Satellite maps this morning showed that the intense cloud banks across the Arabian Sea and the Bay of Bengal have broken up signalling a recess in the monsoon activity.

A high-pressure area (anti-cyclone, that repels monsoon flows) was in the making in the North Arabian Sea, while a cyclonic circulation was brewing to its South, which too hinders the monsoon flows.

'Low' likely in Bay

The atolls of Maldives, which have been witnessing heavy rain and high winds over the past couple of days, are now witnessing windy to cloudy to partly cloudy conditions.

But the Sri Lankan Met Department has continued to forecast showery weather accompanied by high winds of up to 50 km/hr over land and up to 70 km/hr in the seas to its South-West.

In the Bay of Bengal, a low-pressure area is being forecast to form by May 22/23 just to the west of Andaman & Nicobar Islands.

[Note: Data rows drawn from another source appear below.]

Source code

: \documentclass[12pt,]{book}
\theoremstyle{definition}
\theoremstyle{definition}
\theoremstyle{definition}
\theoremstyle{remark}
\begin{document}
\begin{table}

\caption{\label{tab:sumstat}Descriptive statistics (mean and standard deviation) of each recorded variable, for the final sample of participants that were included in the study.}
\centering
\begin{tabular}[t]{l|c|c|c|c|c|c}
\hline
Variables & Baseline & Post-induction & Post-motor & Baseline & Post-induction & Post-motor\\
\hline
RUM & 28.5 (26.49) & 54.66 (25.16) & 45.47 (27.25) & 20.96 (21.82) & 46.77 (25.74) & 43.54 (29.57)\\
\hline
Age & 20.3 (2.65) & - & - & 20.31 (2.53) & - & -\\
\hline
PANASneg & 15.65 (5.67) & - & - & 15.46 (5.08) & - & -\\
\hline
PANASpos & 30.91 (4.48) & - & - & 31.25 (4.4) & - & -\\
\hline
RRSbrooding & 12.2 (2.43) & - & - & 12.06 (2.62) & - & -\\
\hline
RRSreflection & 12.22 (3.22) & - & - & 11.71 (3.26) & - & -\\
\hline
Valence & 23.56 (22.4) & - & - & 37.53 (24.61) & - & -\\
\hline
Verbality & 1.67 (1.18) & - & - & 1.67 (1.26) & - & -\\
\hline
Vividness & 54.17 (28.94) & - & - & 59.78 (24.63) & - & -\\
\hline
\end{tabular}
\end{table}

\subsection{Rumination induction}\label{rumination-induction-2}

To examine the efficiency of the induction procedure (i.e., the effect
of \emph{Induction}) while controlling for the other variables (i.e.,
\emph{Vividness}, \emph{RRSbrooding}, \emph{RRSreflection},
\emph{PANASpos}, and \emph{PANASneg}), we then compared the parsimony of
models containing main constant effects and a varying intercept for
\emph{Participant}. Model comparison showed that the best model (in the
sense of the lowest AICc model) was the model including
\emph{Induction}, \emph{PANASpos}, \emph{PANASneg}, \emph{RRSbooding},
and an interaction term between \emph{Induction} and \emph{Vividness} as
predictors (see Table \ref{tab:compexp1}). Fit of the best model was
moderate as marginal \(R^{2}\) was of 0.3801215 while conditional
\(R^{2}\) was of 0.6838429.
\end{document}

This is expected to 'switch on' the monsoon back again.

India Meteorological Department (IMD) projects that the system may move towards the Chennai and South Coastal Andhra Pradesh coast.

Rain in Bay Islands

Ultimately, this would be the system that would help drag in the monsoon over Kerala in the last week of the month.

The IMD has already forecast that the Andaman & Nicobar Islands would slip under the cover of heavy rain yet again from May 22.

Global models too have been hinting at the formation of a monsoon 'low'/depression in the Bay next week, which the IMD's own projections would now appear to corroborate.

Meanwhile, the thundershower regime in the North-West, East, North-East and the South of the country is forecast to continue for the next two to three days.

Heat wave conditions have been driven away from the North-West to Coastal Andhra Pradesh, Telangana, Rayalaseema, Vidarbha, Chhattisgarh, and interior Odisha.